=== Section Start ===

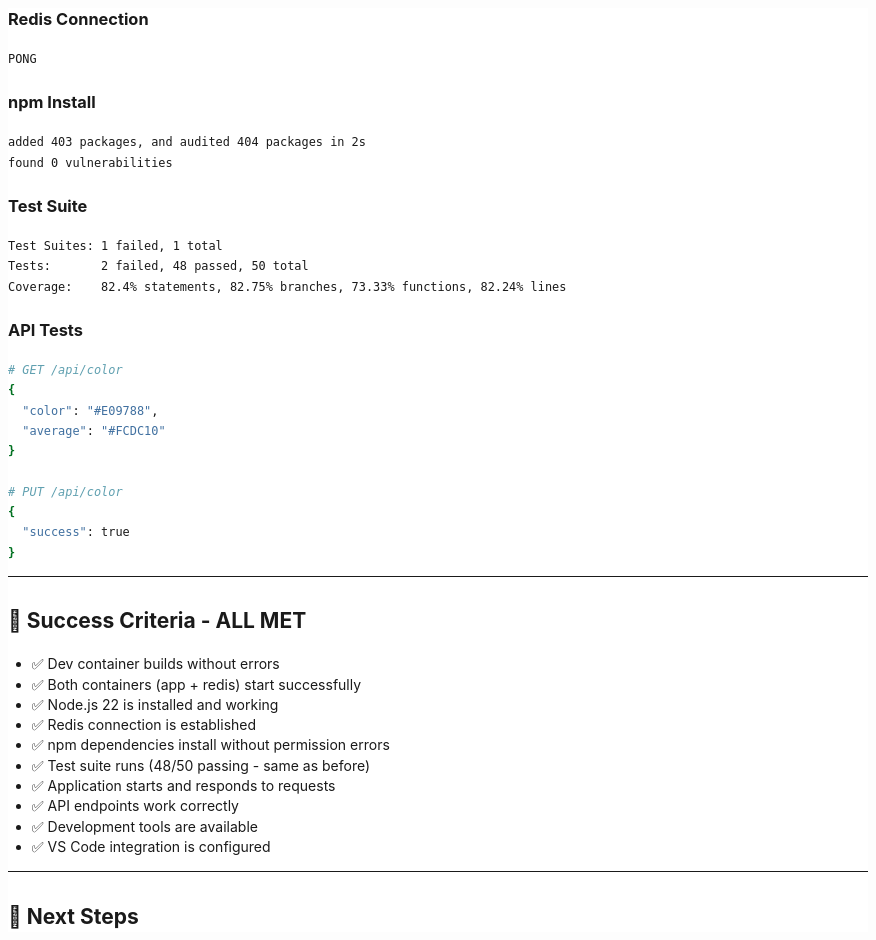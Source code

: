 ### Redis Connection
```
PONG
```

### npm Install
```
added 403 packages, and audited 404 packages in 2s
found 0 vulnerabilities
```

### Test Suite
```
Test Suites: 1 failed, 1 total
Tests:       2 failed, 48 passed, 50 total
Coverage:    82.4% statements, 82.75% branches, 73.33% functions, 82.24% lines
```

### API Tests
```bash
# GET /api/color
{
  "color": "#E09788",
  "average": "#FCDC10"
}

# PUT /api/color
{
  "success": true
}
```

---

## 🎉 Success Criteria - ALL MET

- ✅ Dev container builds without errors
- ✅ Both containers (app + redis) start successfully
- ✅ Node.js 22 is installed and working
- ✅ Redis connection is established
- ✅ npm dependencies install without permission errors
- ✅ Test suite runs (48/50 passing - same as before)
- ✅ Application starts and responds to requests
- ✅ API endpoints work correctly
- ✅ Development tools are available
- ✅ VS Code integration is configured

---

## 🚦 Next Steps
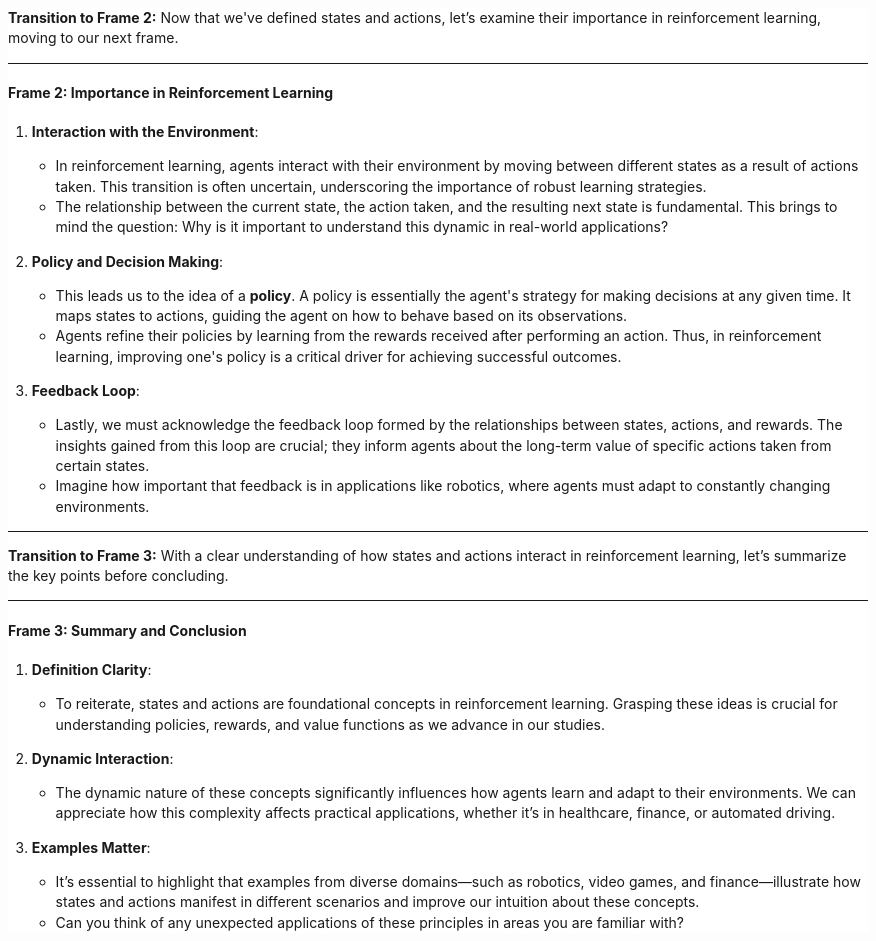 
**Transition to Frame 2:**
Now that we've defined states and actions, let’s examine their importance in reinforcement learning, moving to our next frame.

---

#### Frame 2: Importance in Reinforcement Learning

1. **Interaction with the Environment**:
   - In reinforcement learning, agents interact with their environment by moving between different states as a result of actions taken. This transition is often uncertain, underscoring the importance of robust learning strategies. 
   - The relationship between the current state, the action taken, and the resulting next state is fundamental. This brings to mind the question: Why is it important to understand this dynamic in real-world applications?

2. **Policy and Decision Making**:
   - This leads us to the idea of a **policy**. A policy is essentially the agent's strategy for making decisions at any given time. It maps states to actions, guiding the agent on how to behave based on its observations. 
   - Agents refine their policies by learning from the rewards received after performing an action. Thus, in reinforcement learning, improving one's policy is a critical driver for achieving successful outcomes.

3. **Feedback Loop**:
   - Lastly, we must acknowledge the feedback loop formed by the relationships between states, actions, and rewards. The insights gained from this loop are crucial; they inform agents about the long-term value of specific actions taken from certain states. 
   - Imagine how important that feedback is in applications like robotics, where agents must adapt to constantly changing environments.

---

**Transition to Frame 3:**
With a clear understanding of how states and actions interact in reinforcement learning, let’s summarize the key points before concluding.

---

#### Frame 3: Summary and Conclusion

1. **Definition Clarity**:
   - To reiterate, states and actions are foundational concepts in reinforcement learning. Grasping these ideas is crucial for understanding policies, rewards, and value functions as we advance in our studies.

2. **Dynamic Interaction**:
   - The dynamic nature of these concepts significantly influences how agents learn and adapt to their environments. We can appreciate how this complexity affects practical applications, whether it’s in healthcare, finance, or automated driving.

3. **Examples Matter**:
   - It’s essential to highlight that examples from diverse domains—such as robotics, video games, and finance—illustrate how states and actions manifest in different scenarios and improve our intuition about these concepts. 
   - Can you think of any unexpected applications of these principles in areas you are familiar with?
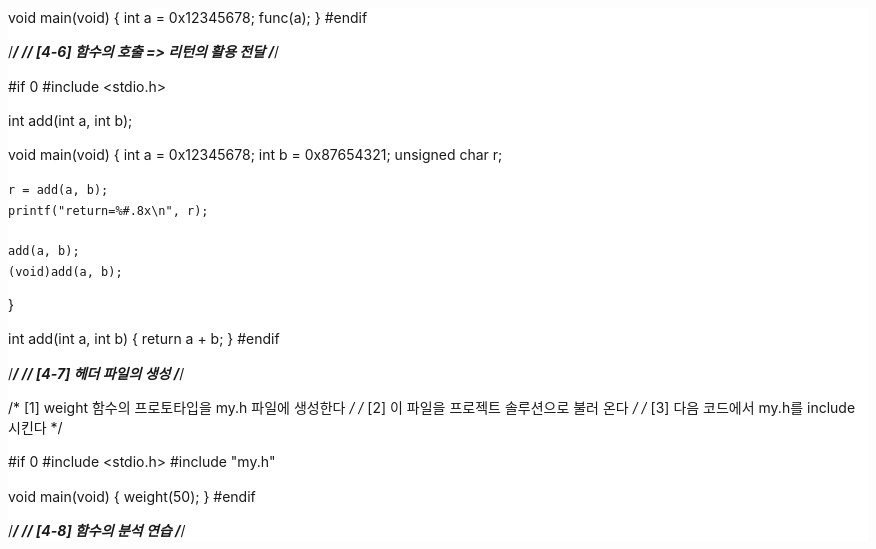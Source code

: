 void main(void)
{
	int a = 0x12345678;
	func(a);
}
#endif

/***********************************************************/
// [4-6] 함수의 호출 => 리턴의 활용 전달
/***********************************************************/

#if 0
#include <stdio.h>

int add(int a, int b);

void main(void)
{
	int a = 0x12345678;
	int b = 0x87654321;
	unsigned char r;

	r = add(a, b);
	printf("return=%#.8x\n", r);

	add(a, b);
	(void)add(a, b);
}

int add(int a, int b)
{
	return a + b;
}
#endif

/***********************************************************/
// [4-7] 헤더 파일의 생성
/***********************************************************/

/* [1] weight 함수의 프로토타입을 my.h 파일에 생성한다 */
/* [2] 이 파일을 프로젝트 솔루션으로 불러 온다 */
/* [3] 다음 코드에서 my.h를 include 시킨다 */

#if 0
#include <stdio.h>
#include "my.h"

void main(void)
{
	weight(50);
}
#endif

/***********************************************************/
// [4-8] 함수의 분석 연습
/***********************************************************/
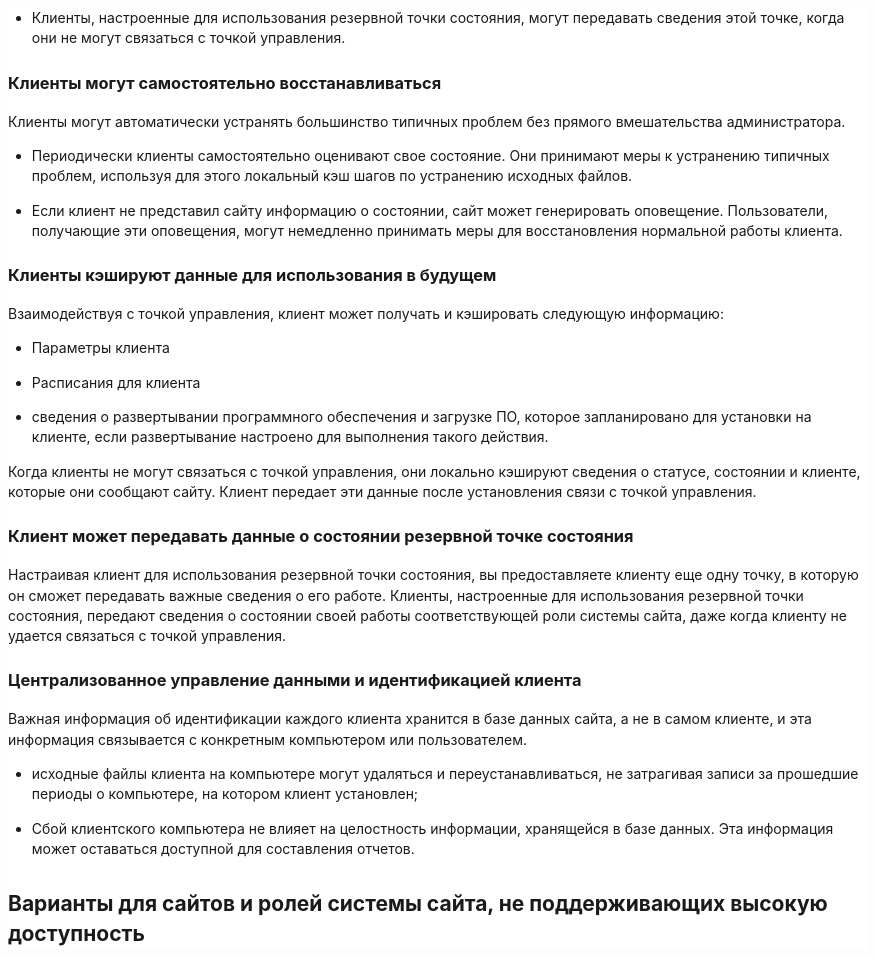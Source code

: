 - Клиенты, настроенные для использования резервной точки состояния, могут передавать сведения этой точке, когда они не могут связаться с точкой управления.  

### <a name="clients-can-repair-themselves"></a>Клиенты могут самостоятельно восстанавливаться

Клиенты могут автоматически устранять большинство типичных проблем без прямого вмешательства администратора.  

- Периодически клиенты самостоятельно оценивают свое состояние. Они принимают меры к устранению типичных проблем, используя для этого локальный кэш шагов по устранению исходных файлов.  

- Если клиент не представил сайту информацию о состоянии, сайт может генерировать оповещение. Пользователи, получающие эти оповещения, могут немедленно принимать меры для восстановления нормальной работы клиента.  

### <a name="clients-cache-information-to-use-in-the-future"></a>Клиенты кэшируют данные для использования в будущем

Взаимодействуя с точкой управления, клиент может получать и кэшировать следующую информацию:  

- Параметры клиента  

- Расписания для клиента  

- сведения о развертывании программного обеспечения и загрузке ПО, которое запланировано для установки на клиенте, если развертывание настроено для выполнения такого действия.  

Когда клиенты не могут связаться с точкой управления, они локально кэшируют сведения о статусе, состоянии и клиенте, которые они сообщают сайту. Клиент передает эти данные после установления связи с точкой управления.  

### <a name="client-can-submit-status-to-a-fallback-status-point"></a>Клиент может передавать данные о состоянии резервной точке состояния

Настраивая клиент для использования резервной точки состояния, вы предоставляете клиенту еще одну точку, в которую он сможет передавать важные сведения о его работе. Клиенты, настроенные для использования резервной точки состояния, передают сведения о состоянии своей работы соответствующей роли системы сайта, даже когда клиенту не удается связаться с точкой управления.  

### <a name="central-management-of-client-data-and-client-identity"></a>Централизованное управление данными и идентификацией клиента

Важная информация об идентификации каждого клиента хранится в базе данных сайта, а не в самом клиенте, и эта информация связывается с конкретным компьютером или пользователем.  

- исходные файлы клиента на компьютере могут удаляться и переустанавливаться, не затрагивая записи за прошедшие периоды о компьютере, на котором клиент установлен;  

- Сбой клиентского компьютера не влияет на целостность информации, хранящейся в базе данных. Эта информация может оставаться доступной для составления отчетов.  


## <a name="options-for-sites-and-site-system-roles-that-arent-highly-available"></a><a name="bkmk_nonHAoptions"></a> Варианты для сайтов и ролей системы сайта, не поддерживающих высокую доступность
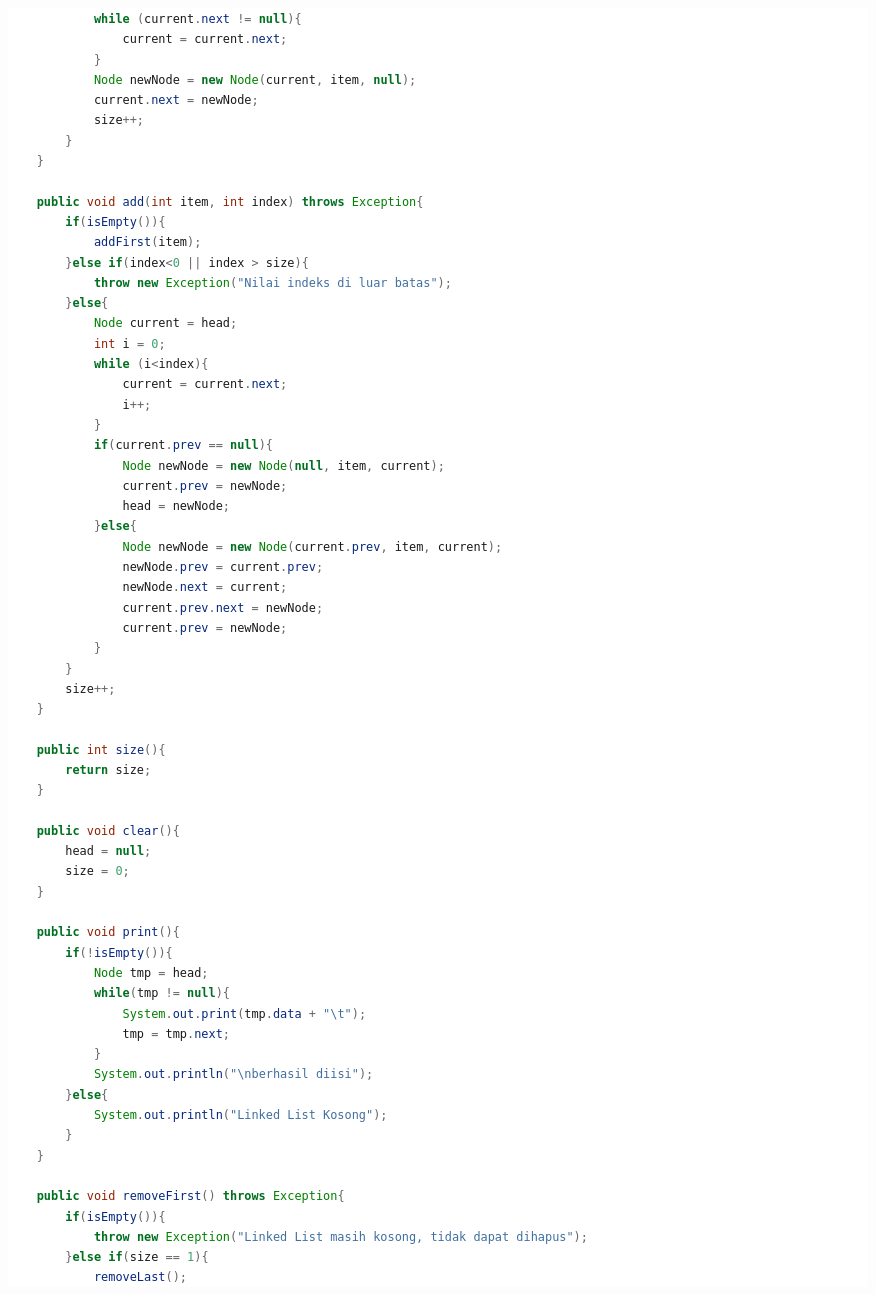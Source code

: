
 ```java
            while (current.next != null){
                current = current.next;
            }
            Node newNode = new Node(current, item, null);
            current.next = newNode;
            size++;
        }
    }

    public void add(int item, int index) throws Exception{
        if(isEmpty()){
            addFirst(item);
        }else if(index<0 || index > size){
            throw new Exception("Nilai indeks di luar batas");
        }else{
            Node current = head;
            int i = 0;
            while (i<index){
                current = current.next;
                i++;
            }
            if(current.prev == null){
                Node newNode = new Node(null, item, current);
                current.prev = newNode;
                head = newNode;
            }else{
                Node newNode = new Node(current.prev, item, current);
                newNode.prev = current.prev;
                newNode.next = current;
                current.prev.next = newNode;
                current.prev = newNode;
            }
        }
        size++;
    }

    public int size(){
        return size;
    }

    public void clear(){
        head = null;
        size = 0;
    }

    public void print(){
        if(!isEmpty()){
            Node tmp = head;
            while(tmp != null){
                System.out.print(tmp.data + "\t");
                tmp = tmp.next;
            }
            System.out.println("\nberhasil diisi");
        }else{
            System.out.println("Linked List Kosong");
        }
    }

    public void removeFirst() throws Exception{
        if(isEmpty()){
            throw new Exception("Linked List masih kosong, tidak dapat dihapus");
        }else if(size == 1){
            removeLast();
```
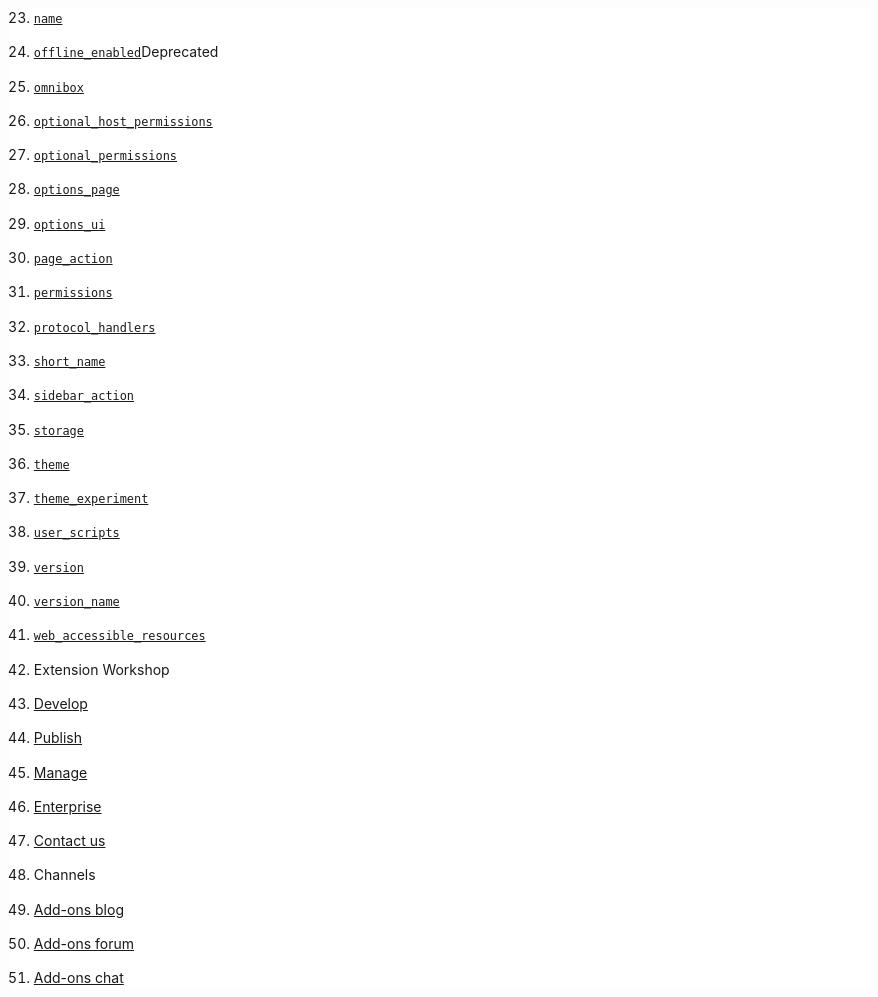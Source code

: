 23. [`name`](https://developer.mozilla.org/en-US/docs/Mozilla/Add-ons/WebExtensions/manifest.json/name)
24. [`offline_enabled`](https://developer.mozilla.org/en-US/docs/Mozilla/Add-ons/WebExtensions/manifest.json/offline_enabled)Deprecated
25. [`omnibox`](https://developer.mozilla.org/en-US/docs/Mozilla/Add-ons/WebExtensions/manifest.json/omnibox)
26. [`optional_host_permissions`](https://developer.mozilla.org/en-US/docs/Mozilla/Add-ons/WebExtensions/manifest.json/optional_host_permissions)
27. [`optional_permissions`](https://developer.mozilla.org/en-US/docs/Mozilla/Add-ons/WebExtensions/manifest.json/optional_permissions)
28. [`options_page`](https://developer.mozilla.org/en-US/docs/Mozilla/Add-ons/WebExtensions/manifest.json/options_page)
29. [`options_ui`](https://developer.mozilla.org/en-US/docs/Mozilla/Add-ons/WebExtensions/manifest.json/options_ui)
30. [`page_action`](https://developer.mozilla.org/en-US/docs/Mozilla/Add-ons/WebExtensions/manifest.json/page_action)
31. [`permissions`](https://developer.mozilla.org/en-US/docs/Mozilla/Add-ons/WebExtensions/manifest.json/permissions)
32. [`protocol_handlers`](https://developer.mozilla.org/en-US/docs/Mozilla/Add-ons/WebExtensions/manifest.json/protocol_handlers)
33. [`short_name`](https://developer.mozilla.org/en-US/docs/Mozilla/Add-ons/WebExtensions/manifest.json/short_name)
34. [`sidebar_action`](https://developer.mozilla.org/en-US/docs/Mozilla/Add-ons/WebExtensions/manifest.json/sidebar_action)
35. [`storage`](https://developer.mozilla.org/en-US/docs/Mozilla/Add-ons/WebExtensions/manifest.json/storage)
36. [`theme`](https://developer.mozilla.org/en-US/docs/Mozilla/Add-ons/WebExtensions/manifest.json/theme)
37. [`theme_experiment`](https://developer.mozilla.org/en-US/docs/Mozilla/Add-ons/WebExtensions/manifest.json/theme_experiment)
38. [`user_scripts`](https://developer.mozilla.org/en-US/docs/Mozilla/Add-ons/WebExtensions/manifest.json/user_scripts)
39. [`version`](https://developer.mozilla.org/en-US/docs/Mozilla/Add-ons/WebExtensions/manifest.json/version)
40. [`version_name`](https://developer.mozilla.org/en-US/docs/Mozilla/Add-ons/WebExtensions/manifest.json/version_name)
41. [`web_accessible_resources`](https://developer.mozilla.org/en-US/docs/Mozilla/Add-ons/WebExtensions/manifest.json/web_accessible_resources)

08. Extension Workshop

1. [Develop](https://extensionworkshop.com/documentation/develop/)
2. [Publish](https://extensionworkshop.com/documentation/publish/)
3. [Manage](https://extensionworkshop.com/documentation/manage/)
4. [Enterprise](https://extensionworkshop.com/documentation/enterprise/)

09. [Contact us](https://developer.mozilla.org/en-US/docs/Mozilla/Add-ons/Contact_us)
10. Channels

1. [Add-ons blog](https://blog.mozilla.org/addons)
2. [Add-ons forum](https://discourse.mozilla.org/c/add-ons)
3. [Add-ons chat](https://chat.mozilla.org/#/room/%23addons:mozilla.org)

=== Section End ===

About this task →
Pictures are to be left out; otherwise, retype exactly the lines from the first line of the data through the line containing "## 🎉 Success Criteria - ALL MET".

Answer to this problem →
Source code

: ### Redis Connection
```
PONG
```

### npm Install
```
added 403 packages, and audited 404 packages in 2s
found 0 vulnerabilities
```

### Test Suite
```
Test Suites: 1 failed, 1 total
Tests:       2 failed, 48 passed, 50 total
Coverage:    82.4% statements, 82.75% branches, 73.33% functions, 82.24% lines
```

### API Tests
```bash
# GET /api/color
{
  "color": "#E09788",
  "average": "#FCDC10"
}

# PUT /api/color
{
  "success": true
}
```

---

## 🎉 Success Criteria - ALL MET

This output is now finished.